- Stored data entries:
BEGIN
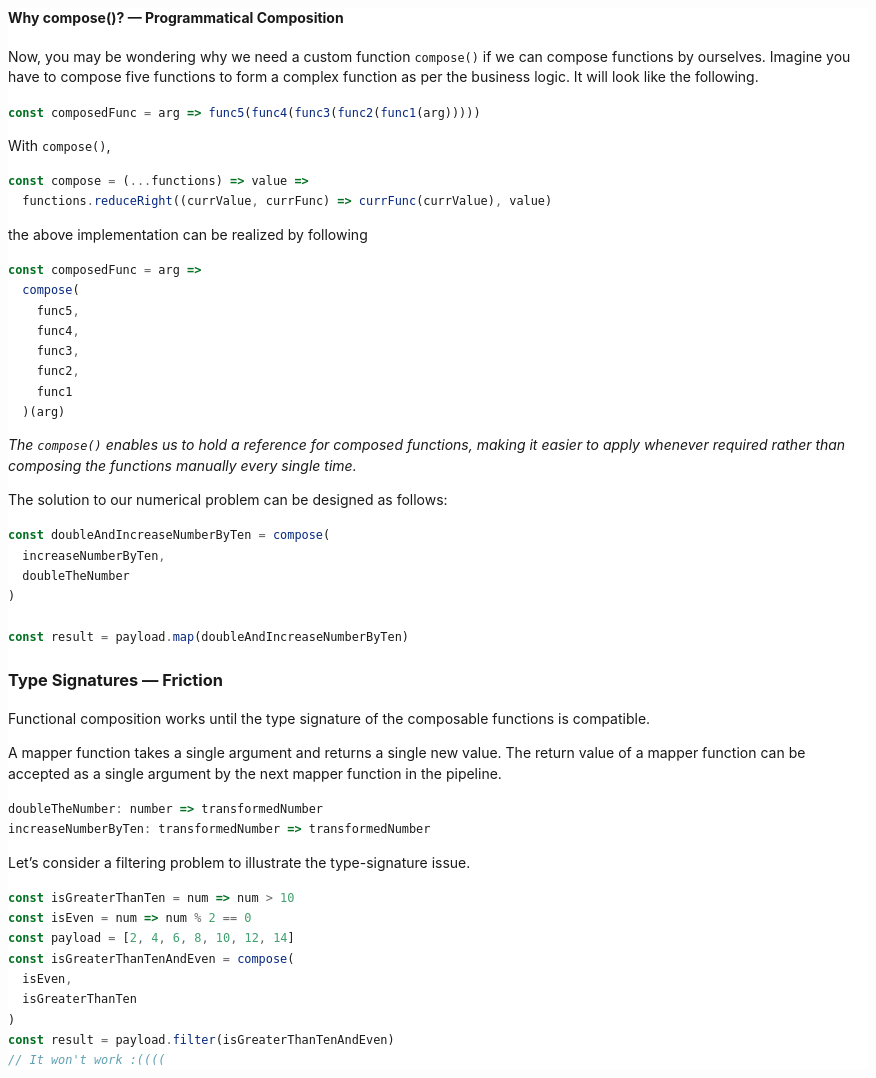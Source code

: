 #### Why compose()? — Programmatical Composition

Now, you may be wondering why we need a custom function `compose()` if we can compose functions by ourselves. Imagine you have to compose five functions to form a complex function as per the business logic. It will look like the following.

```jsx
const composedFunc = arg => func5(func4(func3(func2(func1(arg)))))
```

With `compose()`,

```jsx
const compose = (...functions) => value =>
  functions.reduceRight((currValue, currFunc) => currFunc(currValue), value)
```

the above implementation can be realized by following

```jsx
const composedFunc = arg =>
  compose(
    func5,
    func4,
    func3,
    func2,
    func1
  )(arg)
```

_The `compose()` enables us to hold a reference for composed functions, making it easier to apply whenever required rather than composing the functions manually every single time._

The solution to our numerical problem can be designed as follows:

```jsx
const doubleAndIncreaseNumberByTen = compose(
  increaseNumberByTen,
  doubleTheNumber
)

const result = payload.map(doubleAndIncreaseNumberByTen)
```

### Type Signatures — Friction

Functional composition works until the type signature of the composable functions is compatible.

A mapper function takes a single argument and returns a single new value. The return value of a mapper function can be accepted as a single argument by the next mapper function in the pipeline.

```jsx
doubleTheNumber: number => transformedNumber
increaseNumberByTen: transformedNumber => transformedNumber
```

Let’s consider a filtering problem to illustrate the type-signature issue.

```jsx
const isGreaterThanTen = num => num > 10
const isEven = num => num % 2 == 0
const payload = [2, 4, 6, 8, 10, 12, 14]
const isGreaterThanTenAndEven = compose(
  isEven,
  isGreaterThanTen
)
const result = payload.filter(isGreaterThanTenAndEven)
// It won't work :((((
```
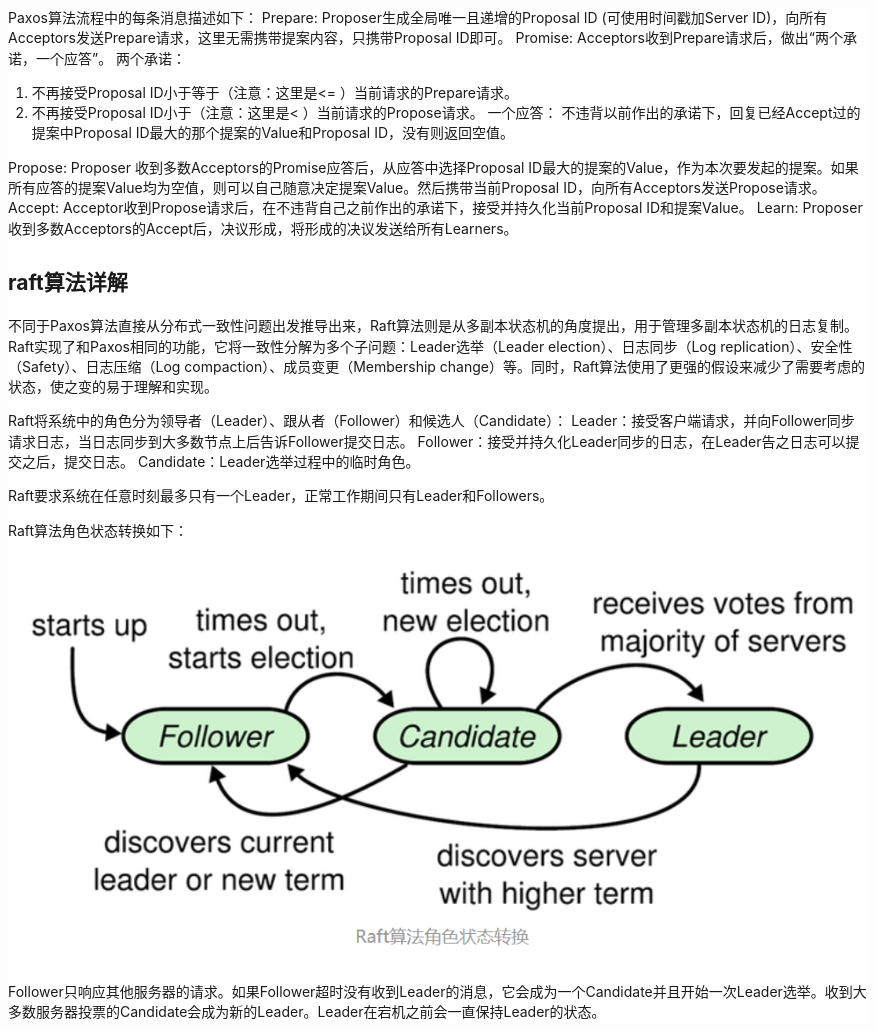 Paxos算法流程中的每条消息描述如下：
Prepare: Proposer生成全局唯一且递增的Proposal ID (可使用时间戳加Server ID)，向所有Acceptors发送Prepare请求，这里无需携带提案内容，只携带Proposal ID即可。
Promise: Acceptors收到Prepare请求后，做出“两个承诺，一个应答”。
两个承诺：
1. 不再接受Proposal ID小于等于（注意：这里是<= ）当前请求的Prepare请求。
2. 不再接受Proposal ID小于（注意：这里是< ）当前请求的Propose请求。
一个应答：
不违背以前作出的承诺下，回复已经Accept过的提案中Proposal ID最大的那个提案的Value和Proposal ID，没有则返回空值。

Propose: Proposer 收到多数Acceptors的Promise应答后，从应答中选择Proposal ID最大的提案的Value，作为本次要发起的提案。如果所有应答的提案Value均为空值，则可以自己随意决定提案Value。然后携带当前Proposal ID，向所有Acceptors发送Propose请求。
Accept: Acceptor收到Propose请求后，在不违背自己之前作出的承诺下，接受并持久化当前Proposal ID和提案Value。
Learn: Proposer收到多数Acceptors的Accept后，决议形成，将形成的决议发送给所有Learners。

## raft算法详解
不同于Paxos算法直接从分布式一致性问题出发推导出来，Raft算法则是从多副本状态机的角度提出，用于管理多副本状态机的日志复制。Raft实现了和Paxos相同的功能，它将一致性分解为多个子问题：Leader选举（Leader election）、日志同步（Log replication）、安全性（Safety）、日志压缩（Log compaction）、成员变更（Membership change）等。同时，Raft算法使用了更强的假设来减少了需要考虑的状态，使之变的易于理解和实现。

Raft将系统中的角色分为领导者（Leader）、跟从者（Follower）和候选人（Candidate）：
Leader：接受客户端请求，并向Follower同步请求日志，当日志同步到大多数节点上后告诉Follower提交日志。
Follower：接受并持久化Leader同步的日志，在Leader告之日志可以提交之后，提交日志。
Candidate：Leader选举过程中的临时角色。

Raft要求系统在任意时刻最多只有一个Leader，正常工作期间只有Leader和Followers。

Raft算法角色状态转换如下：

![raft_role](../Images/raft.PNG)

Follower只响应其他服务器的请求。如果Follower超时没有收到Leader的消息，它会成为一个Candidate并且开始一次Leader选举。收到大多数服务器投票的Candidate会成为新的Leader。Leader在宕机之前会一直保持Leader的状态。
END
BEGIN
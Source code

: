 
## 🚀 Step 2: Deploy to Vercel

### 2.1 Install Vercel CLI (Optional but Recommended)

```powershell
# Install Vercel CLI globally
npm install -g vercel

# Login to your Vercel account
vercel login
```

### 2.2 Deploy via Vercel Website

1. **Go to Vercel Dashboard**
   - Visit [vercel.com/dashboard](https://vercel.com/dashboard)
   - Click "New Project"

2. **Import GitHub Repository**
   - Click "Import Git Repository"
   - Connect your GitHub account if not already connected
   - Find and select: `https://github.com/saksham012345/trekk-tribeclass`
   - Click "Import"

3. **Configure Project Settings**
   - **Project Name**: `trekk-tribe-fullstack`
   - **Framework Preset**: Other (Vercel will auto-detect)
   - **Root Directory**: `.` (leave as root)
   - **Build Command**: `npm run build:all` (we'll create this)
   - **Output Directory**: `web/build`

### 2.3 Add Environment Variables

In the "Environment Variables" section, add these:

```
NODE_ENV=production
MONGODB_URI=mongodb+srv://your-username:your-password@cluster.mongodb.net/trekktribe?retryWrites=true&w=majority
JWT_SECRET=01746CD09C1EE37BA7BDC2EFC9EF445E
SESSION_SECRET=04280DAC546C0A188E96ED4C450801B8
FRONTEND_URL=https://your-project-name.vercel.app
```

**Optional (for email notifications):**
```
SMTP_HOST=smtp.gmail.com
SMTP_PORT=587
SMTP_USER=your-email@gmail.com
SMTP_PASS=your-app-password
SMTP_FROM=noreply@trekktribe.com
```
END
BEGIN
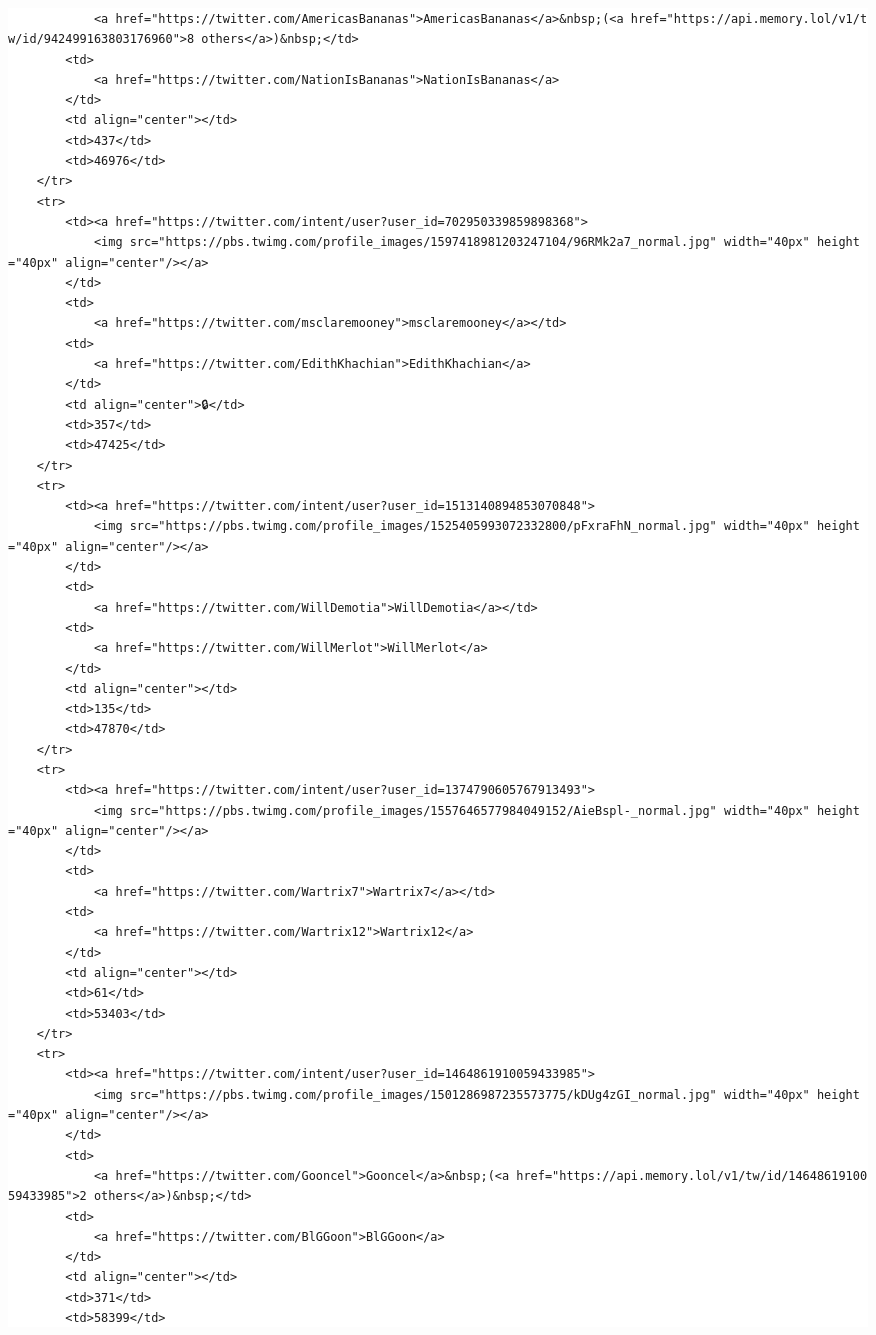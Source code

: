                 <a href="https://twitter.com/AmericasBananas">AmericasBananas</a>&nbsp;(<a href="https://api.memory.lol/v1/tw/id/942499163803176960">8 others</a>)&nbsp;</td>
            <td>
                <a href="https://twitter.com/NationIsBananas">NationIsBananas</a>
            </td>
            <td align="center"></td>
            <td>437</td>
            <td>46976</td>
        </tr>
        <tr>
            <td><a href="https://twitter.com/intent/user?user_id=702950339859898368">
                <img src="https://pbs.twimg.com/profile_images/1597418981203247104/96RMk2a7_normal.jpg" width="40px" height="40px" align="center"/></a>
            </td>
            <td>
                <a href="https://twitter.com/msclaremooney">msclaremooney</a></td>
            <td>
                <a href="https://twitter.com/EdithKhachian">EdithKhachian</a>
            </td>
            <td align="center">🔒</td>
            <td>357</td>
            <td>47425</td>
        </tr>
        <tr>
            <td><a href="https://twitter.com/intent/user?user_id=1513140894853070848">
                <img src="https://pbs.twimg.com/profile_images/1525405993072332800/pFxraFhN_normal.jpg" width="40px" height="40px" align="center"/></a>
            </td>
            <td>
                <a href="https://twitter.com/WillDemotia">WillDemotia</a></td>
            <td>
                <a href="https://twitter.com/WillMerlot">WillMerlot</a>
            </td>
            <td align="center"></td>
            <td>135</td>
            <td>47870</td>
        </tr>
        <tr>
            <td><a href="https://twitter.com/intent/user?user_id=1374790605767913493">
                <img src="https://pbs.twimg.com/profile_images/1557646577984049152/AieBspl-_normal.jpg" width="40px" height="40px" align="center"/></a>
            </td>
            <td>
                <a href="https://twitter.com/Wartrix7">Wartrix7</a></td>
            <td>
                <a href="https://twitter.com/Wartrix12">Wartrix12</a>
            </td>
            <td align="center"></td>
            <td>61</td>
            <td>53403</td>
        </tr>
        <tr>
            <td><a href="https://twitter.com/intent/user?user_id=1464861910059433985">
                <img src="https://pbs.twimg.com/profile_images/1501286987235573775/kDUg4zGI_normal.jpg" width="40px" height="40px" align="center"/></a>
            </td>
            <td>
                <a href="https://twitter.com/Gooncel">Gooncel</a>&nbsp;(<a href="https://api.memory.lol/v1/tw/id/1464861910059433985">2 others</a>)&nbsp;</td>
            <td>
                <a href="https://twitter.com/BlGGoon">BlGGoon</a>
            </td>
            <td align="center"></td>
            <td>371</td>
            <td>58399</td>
END
- EXERCISE AIM:
In the records above, find each line with the word "twimg" and copy it.

- ANSWER SPACE:
                <img src="https://pbs.twimg.com/profile_images/1597418981203247104/96RMk2a7_normal.jpg" width="40px" height="40px" align="center"/></a>
                <img src="https://pbs.twimg.com/profile_images/1525405993072332800/pFxraFhN_normal.jpg" width="40px" height="40px" align="center"/></a>
                <img src="https://pbs.twimg.com/profile_images/1557646577984049152/AieBspl-_normal.jpg" width="40px" height="40px" align="center"/></a>
                <img src="https://pbs.twimg.com/profile_images/1501286987235573775/kDUg4zGI_normal.jpg" width="40px" height="40px" align="center"/></a>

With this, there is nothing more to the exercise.